These days, Busoniya want to hold a large-scale theatrical performance in this stadium. There will be N people go there numbered 1–N. Busoniya has Reserved several seats. To make it funny, he makes M requests for these seats: A B X, which means people numbered B must seat clockwise X distance from people numbered A. For example: A is in column 4th and X is 2, then B must in column 6th (6=4+2).
Now your task is to judge weather the request is correct or not. The rule of your judgement is easy: when a new request has conflicts against the foregoing ones then we define it as incorrect, otherwise it is correct. Please find out all the incorrect requests and count them as R.
Input
There are many test cases:
For every case:
The first line has two integer N(1<=N<=50,000), M(0<=M<=100,000),separated by a space.

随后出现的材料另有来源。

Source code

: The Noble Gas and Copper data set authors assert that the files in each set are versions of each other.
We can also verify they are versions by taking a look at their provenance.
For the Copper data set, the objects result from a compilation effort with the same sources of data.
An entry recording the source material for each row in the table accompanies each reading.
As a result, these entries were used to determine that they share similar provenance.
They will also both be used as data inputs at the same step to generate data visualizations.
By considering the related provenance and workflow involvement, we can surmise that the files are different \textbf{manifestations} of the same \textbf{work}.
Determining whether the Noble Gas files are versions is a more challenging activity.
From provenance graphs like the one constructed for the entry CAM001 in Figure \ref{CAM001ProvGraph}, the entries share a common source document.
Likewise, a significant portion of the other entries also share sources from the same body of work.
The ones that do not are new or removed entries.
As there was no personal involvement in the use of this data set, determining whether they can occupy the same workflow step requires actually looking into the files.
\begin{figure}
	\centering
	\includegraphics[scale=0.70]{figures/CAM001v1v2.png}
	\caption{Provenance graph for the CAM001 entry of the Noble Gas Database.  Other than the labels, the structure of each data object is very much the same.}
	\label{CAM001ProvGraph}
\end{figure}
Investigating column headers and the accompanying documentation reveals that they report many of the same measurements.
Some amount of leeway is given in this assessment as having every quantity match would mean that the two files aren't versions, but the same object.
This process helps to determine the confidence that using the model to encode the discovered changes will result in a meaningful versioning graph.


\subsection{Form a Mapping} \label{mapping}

Then M lines follow, each line has 3 integer A(1<=A<=N), B(1<=B<=N), X(0<=X<300) (A!=B), separated by a space.
Output
For every case:
Output R, represents the number of incorrect request.
Sample Input
10 10
1 2 150
3 4 200
1 5 270
2 6 200
6 5 80
4 7 150
8 9 100
4 8 50
1 7 100
9 2 100
Sample Output
2
问题大意有个总长为600圈,告诉你a在b顺时针方向相隔多少。问你有没有矛盾的说法。
并查集加一个边权记录与父节点相隔多少,把距离什么的公式写对然后记得对600取余就行。寻找祖宗的时候这个距离要一并处理,永远记录的是与父节点顺时针方向的距离。然后如果两个在一个并查集里,通过与父节点距离判断他俩是不是如题目所说的相距d。
距离公式没想清楚,merge函数某个数少了个负号,WA了一次。避免方法还是以后复杂一点的程序数出来看一下。
#include<iostream>
#include<cstdio>
#define MAX 50000+10
using namespace std;
int n;
struct People
{
int fa;
int dis;
}people[MAX];
void Initial()
{
for(int i=0;i<MAX;i++)
people[i].fa=-1,people[i].dis=0;
}
int findfa(int x)
{
if(people[x].fa==-1)
return x;
int y=x;
while(people[y].fa!=-1)
{
y=people[y].fa;
people[x].dis=(people[x].dis+people[y].dis+600)%600;
}
people[x].fa=y;
return y;
}
bool merge(int a,int b,int d)
{
int afa=findfa(a);
int bfa=findfa(b);
if(afa==bfa)
{
if((people[b].dis-people[a].dis+600)%600==d)
return 1;
else return 0;
}
people[bfa].fa=afa;
people[bfa].dis=(-people[b].dis+d+people[a].dis+600)%600;
return 1;
}
int main()
{
int m,a,b,d,ans;
while(~scanf("%d%d",&n,&m))
{
Initial();
ans=0;
while(m--)
{
scanf("%d%d%d",&a,&b,&d);
if(!merge(a,b,d))
++ans;
// for(int i=1;i<=n;i++) cout<<people[i].fa<<",";cout<<endl;
// for(int i=1;i<=n;i++)cout<<people[i].dis<<",";cout<<endl;
}
printf("%d\n",ans);
}
return 0;
}
最后一篇题解写的略有含糊。算是给暑假集训画个句号吧。二十多天不算长,也算过得充实了。以后的路长的很,可能这个开头是我最轻松的时候吧。